The Aggies made more international headlines during the tournament. A story from Canada’s CBC detailed NMSU’s history of recruiting players from north of the border—11 over the past decade. The piece included a confession from Aggie sophomore Matt Taylor, from Ontario. Discussing his recruitment, Taylor told a reporter: “I actually had no idea where New Mexico was. I thought it was in Mexico, to be honest.” NMSU lost in the first round of the tournament, which gave Taylor more free time to learn about his adopted state. His Canadian head coach, Paul Weir, sure is: After the season he jumped north from NMSU to UNM.

DOCTOR WHERE?
Truth or Consequences made a recent appearance in an episode of Doctor Who, the long-running BBC sci-fi series. But Albuquerque reader Douglas Mapel noticed an odd discrepancy while watching the time-traveling hero investigate an alien invasion in New Mexico. A nefarious alien, posing as a local sheriff, almost looked the part and even had a Zia symbol on her sleeve. On the front of her shirt, however, she wore what appeared to be the flag of Italy. “One would think that super-intelligent beings able to travel through time and space would know that New Mexico is part of the United States,” Mapel says.

LOST IN SPACE (AND TIME)
Reader John Karon was preparing for a recent trip to Baja California by boning up on the history of the region. In Loreto, Baja California: First Mission and Capital of Spanish California, he read that, in the 17th and 18th centuries, “Spain had explored and claimed the present Alta California, Nevada, Utah, Arizona, part of Colorado and Wyoming, all of Texas and Florida.” Karon wonders: “Were we already missing 300 years ago?”

WHAT’S UP, DOC?
It’s common knowledge that doctors spend years attaining life-saving educations.
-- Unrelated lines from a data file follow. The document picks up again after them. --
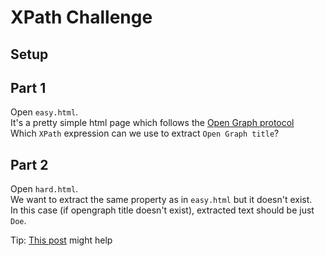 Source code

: # XPath Challenge

## Setup

## Part 1
Open `easy.html`.  
It's a pretty simple html page which follows the [Open Graph protocol](http://ogp.me/)  
Which `XPath` expression can we use to extract `Open Graph title`?

## Part 2
Open `hard.html`.  
We want to extract the same property as in `easy.html` but it doesn't exist.  
In this case (if opengraph title doesn't exist), extracted text should be just `Doe`.  

Tip: [This post](https://stackoverflow.com/questions/4489976/xpath-to-return-default-value-if-node-not-present/) might help

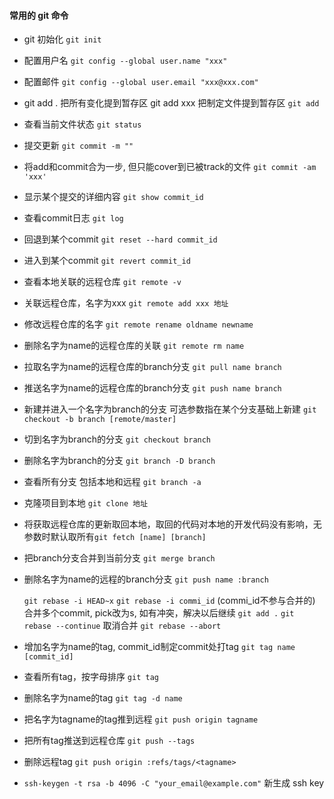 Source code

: #### 常用的 git 命令

- git 初始化 `git init`

- 配置用户名 `git config --global user.name "xxx"`

- 配置邮件 `git config --global user.email "xxx@xxx.com"`

- git add . 把所有变化提到暂存区 git add xxx 把制定文件提到暂存区 `git add`

- 查看当前文件状态 `git status`

- 提交更新 `git commit -m ""`

- 将add和commit合为一步, 但只能cover到已被track的文件 `git commit -am 'xxx'`

- 显示某个提交的详细内容 `git show commit_id`

- 查看commit日志 `git log`

- 回退到某个commit `git reset --hard commit_id`

- 进入到某个commit `git revert commit_id`

- 查看本地关联的远程仓库 `git remote -v`

- 关联远程仓库，名字为xxx `git remote add xxx 地址`

- 修改远程仓库的名字 `git remote rename oldname newname`

- 删除名字为name的远程仓库的关联 `git remote rm name`

- 拉取名字为name的远程仓库的branch分支 `git pull name branch`

- 推送名字为name的远程仓库的branch分支 `git push name branch`

- 新建并进入一个名字为branch的分支 可选参数指在某个分支基础上新建 `git checkout -b branch [remote/master]`

- 切到名字为branch的分支 `git checkout branch`

- 删除名字为branch的分支 `git branch -D branch`

- 查看所有分支 包括本地和远程 `git branch -a`

- 克隆项目到本地 `git clone 地址`

- 将获取远程仓库的更新取回本地，取回的代码对本地的开发代码没有影响，无参数时默认取所有`git fetch [name] [branch]`

- 把branch分支合并到当前分支 `git merge branch`

- 删除名字为name的远程的branch分支 `git push name :branch`

  `git rebase -i HEAD~x` `git rebase -i commi_id` (commi_id不参与合并的) 合并多个commit, pick改为s, 如有冲突，解决以后继续 `git add .` `git rebase --continue` 取消合并 `git rebase --abort`

- 增加名字为name的tag, commit_id制定commit处打tag `git tag name [commit_id]`

- 查看所有tag，按字母排序 `git tag`

- 删除名字为name的tag `git tag -d name`

- 把名字为tagname的tag推到远程 `git push origin tagname`

- 把所有tag推送到远程仓库 `git push --tags`

- 删除远程tag `git push origin :refs/tags/<tagname>`

- `ssh-keygen -t rsa -b 4096 -C "your_email@example.com"` 新生成 ssh key
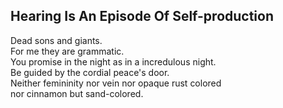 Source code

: Hearing Is An Episode Of Self-production
----------------------------------------
Dead sons and giants.  
For me they are grammatic.  
You promise in the night as in a incredulous night.  
Be guided by the cordial peace's door.  
Neither femininity nor vein nor opaque rust colored  
nor cinnamon but sand-colored.  
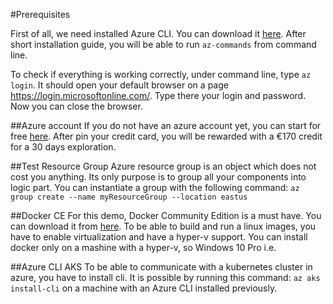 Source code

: #Prerequisites

First of all, we need installed Azure CLI. You can download it [here](https://docs.microsoft.com/en-us/cli/azure/install-azure-cli-windows?view=azure-cli-latest). After short installation guide, you will be able to run `az-commands` from command line.

To check if everything is working correctly, under command line, type `az login`. It should open your default browser on a page https://login.microsoftonline.com/. Type there your login and password. Now you can close the browser.

##Azure account
If you do not have an azure account yet, you can start for free [here](https://azure.microsoft.com/en-us/free/). After pin your credit card, you will be rewarded with a €170 credit for a 30 days exploration.

##Test Resource Group
Azure resource group is an object which does not cost you anything. Its only purpose is to group all your components into logic part. You can instantiate a group with the following command:
`az group create --name myResourceGroup --location eastus`

##Docker CE
For this demo, Docker Community Edition is a must have. You can download it from [here](https://www.docker.com/get-started). To be able to build and run a linux images, you have to enable virtualization and have a hyper-v support. You can install docker only on a mashine with a hyper-v, so Windows 10 Pro i.e.

##Azure CLI AKS
To be able to communicate with a kubernetes cluster in azure, you have to install cli. It is possible by running this command: `az aks install-cli` on a machine with an Azure CLI installed previously.
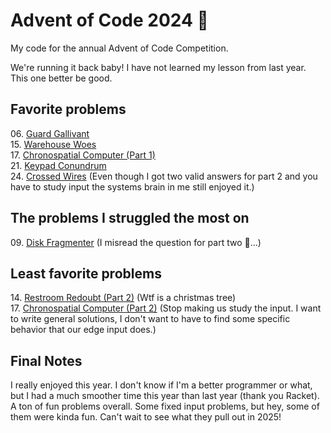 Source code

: # Advent of Code 2024 🎅

My code for the annual Advent of Code Competition.

We're running it back baby! I have not learned my lesson from last year. This one better be good.

## Favorite problems

06\. [Guard Gallivant](https://adventofcode.com/2024/day/6)\
15\. [Warehouse Woes](https://adventofcode.com/2024/day/15)\
17\. [Chronospatial Computer (Part 1)](https://adventofcode.com/2024/day/17)\
21\. [Keypad Conundrum](https://adventofcode.com/2024/day/21)\
24\. [Crossed Wires](https://adventofcode.com/2024/day/24) (Even though I got two valid answers for part 2 and you have to study input the systems brain in me still enjoyed it.)

## The problems I struggled the most on
09\. [Disk Fragmenter](https://adventofcode.com/2024/day/9) (I misread the question for part two 🫠...)

## Least favorite problems
14\. [Restroom Redoubt (Part 2)](https://adventofcode.com/2024/day/14) (Wtf is a christmas tree)\
17\. [Chronospatial Computer (Part 2)](https://adventofcode.com/2024/day/17) (Stop making us study the input. I want to write general solutions, I don't want to have to find some specific behavior that our edge input does.)

## Final Notes

I really enjoyed this year. I don't know if I'm a better programmer or what, but I had a much
smoother time this year than last year (thank you Racket). A ton of fun problems overall. Some
fixed input problems, but hey, some of them were kinda fun. Can't wait to see what they pull
out in 2025!
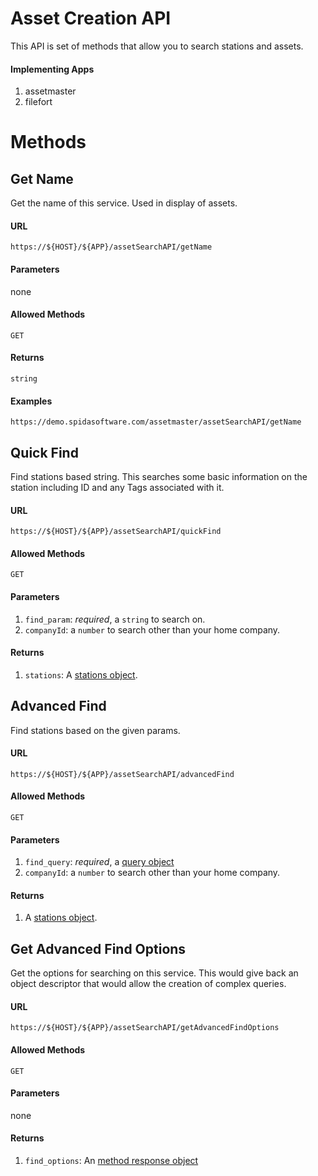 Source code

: Asset Creation API
============

This API is set of methods that allow you to search stations and assets.  

#### Implementing Apps

1. assetmaster
1. filefort

Methods
========

Get Name
----------

Get the name of this service.  Used in display of assets.

#### URL

`https://${HOST}/${APP}/assetSearchAPI/getName`

#### Parameters

none

#### Allowed Methods

`GET`

#### Returns

`string`

#### Examples

`https://demo.spidasoftware.com/assetmaster/assetSearchAPI/getName`

Quick Find
----------

Find stations based string.  This searches some basic information on the station including ID and any Tags associated with it.

#### URL

`https://${HOST}/${APP}/assetSearchAPI/quickFind`

#### Allowed Methods

`GET`

#### Parameters

1. `find_param`: _required_, a `string` to search on.
1. `companyId`: a `number` to search other than your home company.

#### Returns

1. `stations`: A [stations object](../../resources/v1/schema/spidamin/asset/stations.schema).

Advanced Find
----------

Find stations based on the given params.

#### URL

`https://${HOST}/${APP}/assetSearchAPI/advancedFind`

#### Allowed Methods

`GET`

#### Parameters

1. `find_query`: _required_, a [query object](../../resources/v1/schema/spidamin/asset/find_query.schema)
1. `companyId`: a `number` to search other than your home company.

#### Returns

1. A [stations object](../../resources/v1/schema/spidamin/asset/stations.schema).


Get Advanced Find Options
----------

Get the options for searching on this service.  This would give back an object descriptor that would allow the creation of complex queries.

#### URL

`https://${HOST}/${APP}/assetSearchAPI/getAdvancedFindOptions`

#### Allowed Methods

`GET`

#### Parameters

none

#### Returns

1. `find_options`: An [method response object](../../resources/v1/schema/spidamin/asset/find_options.schema)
Unfortunately, that massive amount of training doesn’t cover basic geography. Lydia Muñoz Torres knows this well. Originally from Santa Clara, New Mexico, she now lives in California. At Stanford University Medical Center, a doctor asked Torres whether she spoke Spanish. When she told the doctor that she did, he asked where she was from. New Mexico, she said. The physician then asked where New Mexico is located in Mexico. Luckily, Torres was able to explain and even get an apology—but only after drawing a map for the doctor and pointing out the large space between Arizona and Texas.

A CREW’D LIKENESS
Preppy clothing retailer J.Crew has raised the hackles of many a New Mexican with one of its latest T-shirts, which depicts a, shall we say, unique map of the state. Inside a roughly accurate outline of our borders, things get a little mixed up. The Río Grande seems to run about 100 miles east of its last known location, and starts somewhere around Ratón. A Route 66 road sign hovers above the Gila National Forest, a hot-air balloon soars over Lordsburg, and Ship Rock has been transplanted to Roswell. We’re not too touchy about these geographic goofs, though. It is a T-shirt, after all, not a map. What really fries our frijoles is the fact that a massive saguaro cactus covers Santa Fe, despite the fact that the iconic plant grows only in Arizona and Mexico. To top it off, the gray cotton shirt costs a whopping $40, putting us in the “no sale” category.

HAVE A “MISSING” MOMENT?
Send it to fifty@nmmagazine.com or Fifty, New Mexico Magazine, 495 Old Santa Fe Trail, Santa Fe, NM 87501. Include your name, hometown, and state. Thanks!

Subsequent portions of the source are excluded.